という現場がほとんどです。もっと言えば、

「『IoT/M2M』もまだ早い!」

という現場もかなり多いと考えています。

先日、関西ものづくりワールドの中の「ものづくりAI/IoT展」に出展したときのことです。ナレッジを管理するシステムの説明をしたところ、

「その中身のナレッジをAIが作ってくれるわけじゃないんだ」

という衝撃の発言を受けました。そこで私はすかさず返しました。

「もしそうなったら、あなた要りませんよ(笑)」

難しい言葉を使うと、リテラシーとでも言うのでしょうか。IoT/M2Mを使おうとする日本企業の大部分を占める中小製造業の人間のレベルがこの程度では、日本のものづくり産業の発展は期待薄だなと思います。

その他にも、頻繁にいただく質問として、

「何かやらないと行き詰まるのはわかるのですが、IoT/M2Mって何ができるんでしょうか?」
「IoT/M2Mを導入するとどんな良いことがあるのでしょうか?」
「IoT/M2Mって言われてるので勉強がてらきたのですが、教えていただけますか?」

というものです。
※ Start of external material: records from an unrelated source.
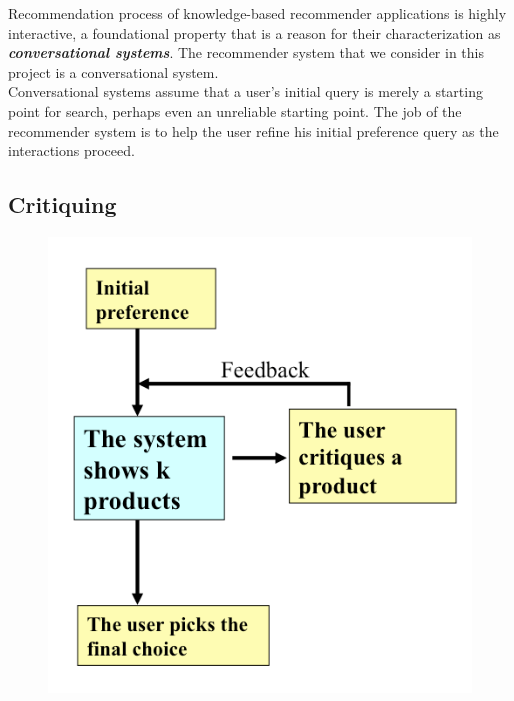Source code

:Recommendation process of knowledge-based recommender applications is highly interactive, a foundational property that is a reason for their characterization as \textit{\textbf{conversational systems}}. The recommender system that we consider in this project is a conversational system.\\
Conversational systems assume that a user's initial query is merely a starting point for search, perhaps even an unreliable starting point. The job of the recommender system is to help the user refine his initial preference query as the interactions proceed.

\subsection{Critiquing}

\begin{figure}
\centering
\begin{minipage}{.5\textwidth}
  \centering
  \includegraphics[width=1\linewidth]{figures-bharath/critiquing.png}
  \label{fig:critiquing}
\end{minipage}%
\begin{minipage}{.5\textwidth}
  \centering

\end{minipage}
\end{figure}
その質問に対する私の回答はいつも同じです。

「IoT/M2Mはただの一つの手段です」

このことを念頭に置いて話を進めたいと思います。

Point2:IoT/M2Mは何のため?

さて、IoT/M2Mに目が向いたということは、何かしらの問題を解決したいということが背景にあるのだと思います。ここでいくつかのパターンに分かれます。パターン別に解説していきましょう。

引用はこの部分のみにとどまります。